Se le tildó de “excéntrico”, “irresponsable”, incluso de “infantil”. Se acusó su postura de populismo o simple estrategia para ganar relevancia internacional. Lo cierto es que Petro, más allá de los calificativos, estaba diciendo una verdad incómoda que muchos se negaban a ver.
En ese entonces, mientras la maquinaria de guerra israelí dejaba un rastro de muerte y destrucción en la Franja de Gaza, Petro alzaba la voz por los palestinos, un pueblo históricamente despojado y vulnerado.
Mientras gobiernos poderosos guardaban silencio o se alineaban automáticamente con Israel, Petro se atrevía a llamar las cosas por su nombre: lo que allí ocurría —y sigue ocurriendo— es un genocidio. Pero el precio de decir la verdad antes que los demás es, a menudo, el descrédito.
Hoy, el panorama internacional comienza a cambiar.
Lo que en su momento fue considerado un exabrupto presidencial ahora es tema de discusión seria en cancillerías europeas.
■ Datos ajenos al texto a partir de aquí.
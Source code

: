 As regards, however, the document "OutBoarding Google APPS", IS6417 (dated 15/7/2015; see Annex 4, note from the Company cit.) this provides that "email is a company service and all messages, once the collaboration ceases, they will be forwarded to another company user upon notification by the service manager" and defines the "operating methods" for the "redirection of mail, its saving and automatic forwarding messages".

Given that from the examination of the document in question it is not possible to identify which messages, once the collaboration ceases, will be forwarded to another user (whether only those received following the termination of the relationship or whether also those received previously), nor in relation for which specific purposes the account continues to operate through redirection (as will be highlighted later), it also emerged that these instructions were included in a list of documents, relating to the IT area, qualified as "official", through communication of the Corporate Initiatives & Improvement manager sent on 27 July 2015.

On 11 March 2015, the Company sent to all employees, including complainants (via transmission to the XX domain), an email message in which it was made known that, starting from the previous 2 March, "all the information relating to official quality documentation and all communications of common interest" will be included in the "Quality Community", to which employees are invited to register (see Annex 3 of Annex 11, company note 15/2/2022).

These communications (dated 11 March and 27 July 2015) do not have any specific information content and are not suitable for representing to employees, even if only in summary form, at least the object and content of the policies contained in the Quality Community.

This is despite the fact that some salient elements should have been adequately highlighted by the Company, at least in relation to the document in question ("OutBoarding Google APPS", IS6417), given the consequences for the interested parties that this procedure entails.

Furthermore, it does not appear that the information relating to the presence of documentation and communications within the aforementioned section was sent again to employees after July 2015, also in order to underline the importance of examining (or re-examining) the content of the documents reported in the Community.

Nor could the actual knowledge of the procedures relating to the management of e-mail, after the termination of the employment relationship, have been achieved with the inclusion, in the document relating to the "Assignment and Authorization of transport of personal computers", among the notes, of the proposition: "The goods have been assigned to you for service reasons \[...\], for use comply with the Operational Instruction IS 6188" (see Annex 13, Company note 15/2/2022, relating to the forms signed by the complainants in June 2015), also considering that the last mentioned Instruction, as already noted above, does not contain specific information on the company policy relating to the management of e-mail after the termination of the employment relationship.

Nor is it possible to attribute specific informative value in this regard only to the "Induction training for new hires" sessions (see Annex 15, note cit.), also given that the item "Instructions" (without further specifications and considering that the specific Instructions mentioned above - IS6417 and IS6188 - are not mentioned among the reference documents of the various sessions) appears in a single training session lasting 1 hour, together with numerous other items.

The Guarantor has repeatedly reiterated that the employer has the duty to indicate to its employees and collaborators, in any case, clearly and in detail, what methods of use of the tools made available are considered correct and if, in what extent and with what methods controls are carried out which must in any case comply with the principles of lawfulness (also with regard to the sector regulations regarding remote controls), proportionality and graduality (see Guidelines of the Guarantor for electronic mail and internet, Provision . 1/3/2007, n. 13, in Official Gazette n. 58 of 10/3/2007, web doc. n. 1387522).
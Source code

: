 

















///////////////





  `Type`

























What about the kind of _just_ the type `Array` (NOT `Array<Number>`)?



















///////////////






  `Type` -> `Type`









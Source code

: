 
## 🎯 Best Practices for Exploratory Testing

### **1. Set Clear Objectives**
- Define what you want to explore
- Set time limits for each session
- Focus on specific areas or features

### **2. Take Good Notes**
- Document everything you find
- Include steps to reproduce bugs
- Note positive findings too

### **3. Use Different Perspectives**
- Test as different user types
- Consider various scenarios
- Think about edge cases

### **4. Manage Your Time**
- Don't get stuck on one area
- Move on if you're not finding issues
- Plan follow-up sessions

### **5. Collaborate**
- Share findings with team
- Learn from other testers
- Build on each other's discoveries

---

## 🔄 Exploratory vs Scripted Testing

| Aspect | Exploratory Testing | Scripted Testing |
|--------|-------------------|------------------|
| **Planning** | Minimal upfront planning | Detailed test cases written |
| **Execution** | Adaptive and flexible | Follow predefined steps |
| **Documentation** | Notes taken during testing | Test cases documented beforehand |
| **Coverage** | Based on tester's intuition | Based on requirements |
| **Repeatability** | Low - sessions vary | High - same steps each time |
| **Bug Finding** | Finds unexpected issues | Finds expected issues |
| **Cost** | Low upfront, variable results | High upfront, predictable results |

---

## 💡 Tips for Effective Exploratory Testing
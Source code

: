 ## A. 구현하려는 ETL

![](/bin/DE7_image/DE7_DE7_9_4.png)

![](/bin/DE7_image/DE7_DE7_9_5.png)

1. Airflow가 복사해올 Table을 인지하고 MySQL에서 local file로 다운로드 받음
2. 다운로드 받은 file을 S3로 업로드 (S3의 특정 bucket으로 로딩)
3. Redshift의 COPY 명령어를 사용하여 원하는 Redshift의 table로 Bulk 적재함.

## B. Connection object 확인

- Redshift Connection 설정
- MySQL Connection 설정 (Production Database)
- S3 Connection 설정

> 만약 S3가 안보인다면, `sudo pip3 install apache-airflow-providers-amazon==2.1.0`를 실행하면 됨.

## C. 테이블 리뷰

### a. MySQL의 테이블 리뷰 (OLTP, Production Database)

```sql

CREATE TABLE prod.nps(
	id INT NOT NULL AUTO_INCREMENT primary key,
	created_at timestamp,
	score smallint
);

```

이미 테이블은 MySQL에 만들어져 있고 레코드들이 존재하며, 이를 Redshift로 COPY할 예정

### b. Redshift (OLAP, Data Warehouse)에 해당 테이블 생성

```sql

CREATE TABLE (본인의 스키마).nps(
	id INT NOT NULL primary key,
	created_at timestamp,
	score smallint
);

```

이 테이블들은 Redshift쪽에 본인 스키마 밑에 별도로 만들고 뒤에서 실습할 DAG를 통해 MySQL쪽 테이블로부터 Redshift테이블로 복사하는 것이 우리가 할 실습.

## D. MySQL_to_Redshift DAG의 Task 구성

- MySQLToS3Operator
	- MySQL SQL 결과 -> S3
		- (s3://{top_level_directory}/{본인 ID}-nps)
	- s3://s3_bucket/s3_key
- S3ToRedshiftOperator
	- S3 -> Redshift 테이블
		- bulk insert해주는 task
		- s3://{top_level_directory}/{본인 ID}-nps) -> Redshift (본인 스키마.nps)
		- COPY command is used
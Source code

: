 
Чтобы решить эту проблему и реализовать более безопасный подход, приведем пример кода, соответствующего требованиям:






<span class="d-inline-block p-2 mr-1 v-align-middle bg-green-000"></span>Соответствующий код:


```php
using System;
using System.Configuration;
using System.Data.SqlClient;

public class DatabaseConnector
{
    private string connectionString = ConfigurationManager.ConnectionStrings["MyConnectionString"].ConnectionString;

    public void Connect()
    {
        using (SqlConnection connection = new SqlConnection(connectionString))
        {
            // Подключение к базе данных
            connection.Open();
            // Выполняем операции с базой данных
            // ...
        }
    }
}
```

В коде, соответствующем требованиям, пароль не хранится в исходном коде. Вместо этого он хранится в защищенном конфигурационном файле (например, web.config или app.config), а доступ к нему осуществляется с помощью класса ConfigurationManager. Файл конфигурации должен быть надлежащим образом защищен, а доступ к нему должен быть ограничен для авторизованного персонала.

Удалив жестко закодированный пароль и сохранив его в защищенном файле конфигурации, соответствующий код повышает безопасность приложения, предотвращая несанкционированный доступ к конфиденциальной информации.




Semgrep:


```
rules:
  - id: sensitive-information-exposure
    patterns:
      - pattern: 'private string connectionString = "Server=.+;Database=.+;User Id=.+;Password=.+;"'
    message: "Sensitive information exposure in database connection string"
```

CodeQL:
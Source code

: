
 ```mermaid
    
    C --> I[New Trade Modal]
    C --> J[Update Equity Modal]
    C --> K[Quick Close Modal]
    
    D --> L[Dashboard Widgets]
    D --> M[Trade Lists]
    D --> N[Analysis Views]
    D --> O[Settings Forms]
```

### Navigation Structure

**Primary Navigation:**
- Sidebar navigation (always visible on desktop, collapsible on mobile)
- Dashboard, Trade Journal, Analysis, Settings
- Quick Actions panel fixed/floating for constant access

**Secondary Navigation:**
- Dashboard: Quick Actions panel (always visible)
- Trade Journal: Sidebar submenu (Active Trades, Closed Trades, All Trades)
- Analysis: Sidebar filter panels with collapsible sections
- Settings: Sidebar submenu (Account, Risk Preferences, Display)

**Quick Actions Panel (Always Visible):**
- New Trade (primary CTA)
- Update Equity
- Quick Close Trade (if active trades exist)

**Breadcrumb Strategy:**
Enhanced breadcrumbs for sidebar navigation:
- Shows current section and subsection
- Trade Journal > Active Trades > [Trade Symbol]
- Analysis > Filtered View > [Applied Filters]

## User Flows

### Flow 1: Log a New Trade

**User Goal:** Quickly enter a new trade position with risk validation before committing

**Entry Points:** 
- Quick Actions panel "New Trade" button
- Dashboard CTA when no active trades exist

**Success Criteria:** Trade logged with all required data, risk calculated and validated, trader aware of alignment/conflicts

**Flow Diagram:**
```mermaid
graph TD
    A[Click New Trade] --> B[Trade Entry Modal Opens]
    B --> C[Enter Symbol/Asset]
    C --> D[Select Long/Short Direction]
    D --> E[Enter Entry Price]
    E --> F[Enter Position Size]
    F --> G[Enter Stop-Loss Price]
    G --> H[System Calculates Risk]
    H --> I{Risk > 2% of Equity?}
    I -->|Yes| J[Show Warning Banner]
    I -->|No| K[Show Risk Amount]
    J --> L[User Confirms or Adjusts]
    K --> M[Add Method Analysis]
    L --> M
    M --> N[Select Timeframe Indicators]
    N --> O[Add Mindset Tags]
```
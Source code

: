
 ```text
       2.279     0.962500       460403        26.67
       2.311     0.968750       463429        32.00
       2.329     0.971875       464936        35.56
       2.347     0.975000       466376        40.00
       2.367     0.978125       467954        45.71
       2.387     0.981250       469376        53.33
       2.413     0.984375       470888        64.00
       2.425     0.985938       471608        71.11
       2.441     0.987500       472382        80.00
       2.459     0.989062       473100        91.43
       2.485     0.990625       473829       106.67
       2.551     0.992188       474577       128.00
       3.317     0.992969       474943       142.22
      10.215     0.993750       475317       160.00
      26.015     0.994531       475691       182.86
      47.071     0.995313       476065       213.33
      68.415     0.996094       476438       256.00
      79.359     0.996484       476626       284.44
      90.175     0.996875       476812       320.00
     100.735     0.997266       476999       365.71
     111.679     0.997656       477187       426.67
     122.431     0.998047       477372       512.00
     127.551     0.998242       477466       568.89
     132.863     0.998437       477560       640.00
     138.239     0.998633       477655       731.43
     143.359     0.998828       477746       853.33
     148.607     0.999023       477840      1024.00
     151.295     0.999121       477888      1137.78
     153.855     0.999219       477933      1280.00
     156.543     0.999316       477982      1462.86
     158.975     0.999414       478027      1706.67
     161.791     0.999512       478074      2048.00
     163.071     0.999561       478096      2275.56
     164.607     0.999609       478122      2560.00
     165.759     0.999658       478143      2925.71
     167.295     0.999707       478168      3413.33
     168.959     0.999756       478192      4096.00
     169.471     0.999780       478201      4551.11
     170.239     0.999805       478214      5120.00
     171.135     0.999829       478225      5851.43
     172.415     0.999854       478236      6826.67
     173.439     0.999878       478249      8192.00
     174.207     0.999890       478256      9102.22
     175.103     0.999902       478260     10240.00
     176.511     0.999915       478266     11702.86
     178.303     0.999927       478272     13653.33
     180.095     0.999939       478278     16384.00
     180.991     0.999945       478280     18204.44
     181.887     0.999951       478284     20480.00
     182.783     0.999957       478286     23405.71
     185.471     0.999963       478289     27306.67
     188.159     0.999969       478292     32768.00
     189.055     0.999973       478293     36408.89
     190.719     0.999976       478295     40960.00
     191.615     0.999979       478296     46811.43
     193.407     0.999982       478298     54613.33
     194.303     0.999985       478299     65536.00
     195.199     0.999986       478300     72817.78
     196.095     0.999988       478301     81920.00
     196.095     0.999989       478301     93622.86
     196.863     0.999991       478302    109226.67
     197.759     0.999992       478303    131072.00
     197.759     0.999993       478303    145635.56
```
Países como Reino Unido, Francia y Canadá han empezado a emitir declaraciones condenando los crímenes cometidos por Israel en Gaza.
Organismos internacionales, incluidos algunos que antes eran reticentes a pronunciarse, admiten que los hechos podrían constituir crímenes de guerra e incluso genocidio.
De pronto, lo que Petro dijo ya no parece tan radical. De pronto, se le empieza a reconocer —aunque a regañadientes— que tenía razón.
Este cambio revela una dolorosa verdad sobre cómo se construyen las narrativas en el ámbito internacional
No todas las voces pesan lo mismo. Cuando un líder del Sur Global como Petro denuncia un crimen, es tratado con condescendencia o desprecio. Pero cuando las mismas palabras salen de la boca de un líder europeo o norteamericano, adquieren legitimidad, cobertura mediática y respeto.
¿Tan colonizada está nuestra opinión pública que solo creemos en la humanidad cuando nos la certifica Europa?
¿Tan poca confianza tenemos en nuestras propias capacidades morales y políticas que necesitamos la venia del Norte para indignarnos?
La postura de Petro no fue ni precipitada ni ingenua.
Fue profundamente ética. Fue una demostración de lo que significa ejercer la política exterior desde los principios y no desde el cálculo. Al denunciar lo que sucedía en Palestina, Petro no solo defendía al pueblo palestino: también reclamaba para Colombia y para América Latina un lugar digno en el concierto de las naciones.
Un lugar desde el cual se pueda hablar con independencia, sin miedo a incomodar a las potencias de siempre.
Hoy, cuando la comunidad internacional empieza a ver con otros ojos lo que ocurre en Gaza, es importante recordar quiénes se atrevieron a decir la verdad primero.
No por ego ni por revancha, sino porque el reconocimiento de esas voces es esencial para construir un mundo más justo. Petro no se equivocó: se adelantó. Y si el mundo lo hubiese escuchado antes, quizás hoy habría menos muertes, menos dolor, menos impunidad.
A veces, tener razón no basta. Pero tener razón, cuando se trata de defender la vida, siempre es un acto de coraje.